15 Things That Hurt Your Credit Score
Your credit score is one of the most important factors of your financial life. Banks use it to decide whether to give you a credit card or loan. Some service providers use it to determine whether you should pay a security deposit. Car insurance providers consider your credit score when setting your insurance rate. While it's important to know what things help you build a good credit score, you also have to know those things that could hurt your credit score. If you avoid doing the following fifteen things, it will help ensure a good credit score.
Not Paying at All
Completely ignoring your credit cards bills is much worse than paying late. Each month you miss a credit card payment, you end up one month closer to having the account charged off.
Having an Account Charged Off
When creditors think you're not going to pay your credit card bills at all, they charge off your account. A charge off means the insurer has given up on you. Often synonymous with the term "written off," this does not mean you're no longer responsible for the debt. This account status is one of the worst things for your credit score.

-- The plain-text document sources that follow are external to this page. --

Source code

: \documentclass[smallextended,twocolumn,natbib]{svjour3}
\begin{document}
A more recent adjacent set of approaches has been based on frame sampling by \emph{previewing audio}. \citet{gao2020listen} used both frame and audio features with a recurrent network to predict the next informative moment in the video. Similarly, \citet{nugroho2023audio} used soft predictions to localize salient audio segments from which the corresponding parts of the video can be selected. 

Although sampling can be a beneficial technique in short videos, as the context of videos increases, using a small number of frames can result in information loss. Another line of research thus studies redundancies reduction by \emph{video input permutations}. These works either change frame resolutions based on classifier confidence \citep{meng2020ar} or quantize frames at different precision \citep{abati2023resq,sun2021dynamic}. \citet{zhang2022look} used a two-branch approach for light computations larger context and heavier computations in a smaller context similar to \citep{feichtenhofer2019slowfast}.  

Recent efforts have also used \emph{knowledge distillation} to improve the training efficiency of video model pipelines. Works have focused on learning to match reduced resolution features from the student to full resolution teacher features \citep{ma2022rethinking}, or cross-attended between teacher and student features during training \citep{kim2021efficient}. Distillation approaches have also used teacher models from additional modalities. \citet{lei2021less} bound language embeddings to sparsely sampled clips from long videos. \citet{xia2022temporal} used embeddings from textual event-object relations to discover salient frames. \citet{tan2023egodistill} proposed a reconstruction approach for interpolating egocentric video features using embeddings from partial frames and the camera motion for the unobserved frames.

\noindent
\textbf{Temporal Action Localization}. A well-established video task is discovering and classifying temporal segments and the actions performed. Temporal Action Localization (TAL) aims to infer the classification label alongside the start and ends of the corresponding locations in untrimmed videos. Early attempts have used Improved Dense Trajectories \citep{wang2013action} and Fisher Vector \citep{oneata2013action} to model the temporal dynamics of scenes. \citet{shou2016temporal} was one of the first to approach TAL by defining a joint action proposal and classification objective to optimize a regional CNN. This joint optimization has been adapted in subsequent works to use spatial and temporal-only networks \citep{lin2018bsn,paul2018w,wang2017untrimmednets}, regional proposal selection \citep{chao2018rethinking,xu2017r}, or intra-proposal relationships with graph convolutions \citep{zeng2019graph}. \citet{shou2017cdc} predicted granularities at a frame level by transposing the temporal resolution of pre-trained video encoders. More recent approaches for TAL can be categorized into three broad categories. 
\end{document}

Having an Account Sent to Collections
Creditors often use third-party debt collectors to try to collect payment from you. Creditors might send your account to collections before or after charging it off. A collection status shows that the creditor gave up trying to get payment from you (because it was fruitless) and was forced to hire someone else to collect the funds from you.
Defaulting on a Loan
Loan defaults are similar to credit card charge-offs. A default shows that you have not fulfilled your end of the loan contract. Meaning, you've chosen not to pay back the money.

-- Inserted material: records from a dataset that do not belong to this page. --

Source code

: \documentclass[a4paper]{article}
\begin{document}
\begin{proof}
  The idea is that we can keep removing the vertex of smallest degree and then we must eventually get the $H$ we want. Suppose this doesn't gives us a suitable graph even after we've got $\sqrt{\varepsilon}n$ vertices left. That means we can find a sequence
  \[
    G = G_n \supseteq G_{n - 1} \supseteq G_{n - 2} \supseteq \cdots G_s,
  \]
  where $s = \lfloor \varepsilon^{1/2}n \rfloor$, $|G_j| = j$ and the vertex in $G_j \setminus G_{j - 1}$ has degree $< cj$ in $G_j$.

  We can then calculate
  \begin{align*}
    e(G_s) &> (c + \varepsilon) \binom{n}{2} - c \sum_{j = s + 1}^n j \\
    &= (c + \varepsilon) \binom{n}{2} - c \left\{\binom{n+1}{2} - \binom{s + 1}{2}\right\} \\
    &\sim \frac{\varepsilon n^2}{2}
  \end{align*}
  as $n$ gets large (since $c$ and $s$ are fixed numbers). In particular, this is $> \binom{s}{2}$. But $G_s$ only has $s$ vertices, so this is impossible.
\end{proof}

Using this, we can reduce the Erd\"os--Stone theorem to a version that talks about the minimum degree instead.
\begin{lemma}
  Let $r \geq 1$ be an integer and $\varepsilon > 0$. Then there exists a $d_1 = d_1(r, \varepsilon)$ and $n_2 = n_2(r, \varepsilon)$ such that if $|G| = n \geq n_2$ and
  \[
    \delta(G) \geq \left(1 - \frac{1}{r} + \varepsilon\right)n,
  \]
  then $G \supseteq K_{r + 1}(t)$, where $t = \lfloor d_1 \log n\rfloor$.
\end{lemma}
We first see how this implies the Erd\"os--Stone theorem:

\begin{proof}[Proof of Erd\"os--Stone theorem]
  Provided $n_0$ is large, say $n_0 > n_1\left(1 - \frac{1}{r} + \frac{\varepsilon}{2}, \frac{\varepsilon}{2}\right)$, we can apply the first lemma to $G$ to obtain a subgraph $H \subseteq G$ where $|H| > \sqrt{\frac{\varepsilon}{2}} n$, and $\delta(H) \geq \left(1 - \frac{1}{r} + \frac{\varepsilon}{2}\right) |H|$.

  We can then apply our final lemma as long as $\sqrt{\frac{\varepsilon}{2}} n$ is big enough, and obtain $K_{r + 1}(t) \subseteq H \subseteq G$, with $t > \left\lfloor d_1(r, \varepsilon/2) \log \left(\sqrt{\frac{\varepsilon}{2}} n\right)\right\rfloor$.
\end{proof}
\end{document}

Having Your Home Foreclosed
Getting behind on your mortgage payments will lead your lender to foreclose on your home. In turn, the late payments will hurt your credit score and make it harder to get approved for future mortgage loans.
Getting a Judgment
A judgment shows that you not only avoided paying your bills, the court had to get involved and force you to pay the debt. While they both hurt your credit score, a paid judgment is still better than an unpaid judgment.
High Credit Card Balances
The second most important part of your credit score is the level of debt, measured by credit utilization. Having high credit card balances (relative to your credit limit) increases your credit utilization and decreases your credit score. In other words, if your limit is $10,000 and your balance is $9,500, you will not have a good score.
Maxed out Credit Cards
Maxed out and over-the-limit credit card balances make your credit utilization 100 percent. This is the most damaging thing you can do for your credit score.

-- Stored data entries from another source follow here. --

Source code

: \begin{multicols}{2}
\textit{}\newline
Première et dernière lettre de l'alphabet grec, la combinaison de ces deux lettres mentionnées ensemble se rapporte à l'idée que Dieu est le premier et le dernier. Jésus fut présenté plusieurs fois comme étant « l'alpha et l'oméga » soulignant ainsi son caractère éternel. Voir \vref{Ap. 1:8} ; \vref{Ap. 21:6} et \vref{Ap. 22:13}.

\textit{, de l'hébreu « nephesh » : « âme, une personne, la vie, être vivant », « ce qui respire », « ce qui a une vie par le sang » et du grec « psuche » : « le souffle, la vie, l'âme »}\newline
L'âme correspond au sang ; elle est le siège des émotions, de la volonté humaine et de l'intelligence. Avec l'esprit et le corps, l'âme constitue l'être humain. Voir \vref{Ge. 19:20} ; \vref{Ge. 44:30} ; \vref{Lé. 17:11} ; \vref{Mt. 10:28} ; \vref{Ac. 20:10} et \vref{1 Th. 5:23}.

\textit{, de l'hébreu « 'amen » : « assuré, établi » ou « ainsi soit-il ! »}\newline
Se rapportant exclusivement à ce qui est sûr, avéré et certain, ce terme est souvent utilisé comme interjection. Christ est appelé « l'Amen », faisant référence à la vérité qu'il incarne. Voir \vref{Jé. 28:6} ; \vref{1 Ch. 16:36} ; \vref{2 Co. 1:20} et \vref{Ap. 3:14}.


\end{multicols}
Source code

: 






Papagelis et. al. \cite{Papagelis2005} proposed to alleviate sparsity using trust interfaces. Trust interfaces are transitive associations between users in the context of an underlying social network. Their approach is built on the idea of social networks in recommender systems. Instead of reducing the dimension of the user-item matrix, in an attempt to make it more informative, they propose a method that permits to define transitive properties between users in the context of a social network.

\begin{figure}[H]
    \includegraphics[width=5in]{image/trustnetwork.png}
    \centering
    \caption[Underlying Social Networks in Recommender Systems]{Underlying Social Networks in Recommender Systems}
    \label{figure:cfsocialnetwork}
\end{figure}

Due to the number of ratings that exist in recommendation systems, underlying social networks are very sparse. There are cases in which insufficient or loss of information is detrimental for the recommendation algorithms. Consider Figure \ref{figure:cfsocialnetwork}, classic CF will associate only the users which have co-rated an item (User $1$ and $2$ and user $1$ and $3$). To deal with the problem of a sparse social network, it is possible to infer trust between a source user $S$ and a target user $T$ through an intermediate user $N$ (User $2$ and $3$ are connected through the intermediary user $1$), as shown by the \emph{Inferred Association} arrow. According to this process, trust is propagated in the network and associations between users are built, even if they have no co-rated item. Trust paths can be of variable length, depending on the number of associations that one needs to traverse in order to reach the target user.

Closing a Credit Card That Still Has a Balance
When you close a credit card that still has a balance, your credit limit drops to $0 while your balance remains the same. This makes it look like you've maxed out your credit card, causing your score to drop. Always pay off your balance before shutting down a credit card.
Closing Old Credit Cards
Another component of your credit score, 15 percent, is the length of your credit history—longer credit histories are better. Closing old credit cards, especially your oldest card, makes your credit history seem shorter than it actually is. Even if you don't use the card anymore, if there's no annual fee, you should keep the card open because you have nothing to lose.
Closing Cards With Available Credit
If you have several credit cards, some with balances and some without, closing those credit cards without balances increase your credit utilization.
Applying for Several Credit Cards or Loans
Credit inquiries account for 10 percent of your credit score. Making several credit or loan applications within a short period of time will cause your credit score to drop. Always keep applications to a minimum.
Having Only Credit Cards or Only Loans
A mix of credit is 10 percent of your credit. When you have only one type of credit account, either loans or credit cards, your credit score could be affected. Usually, this comes into play when you have very little additional credit information in your credit history.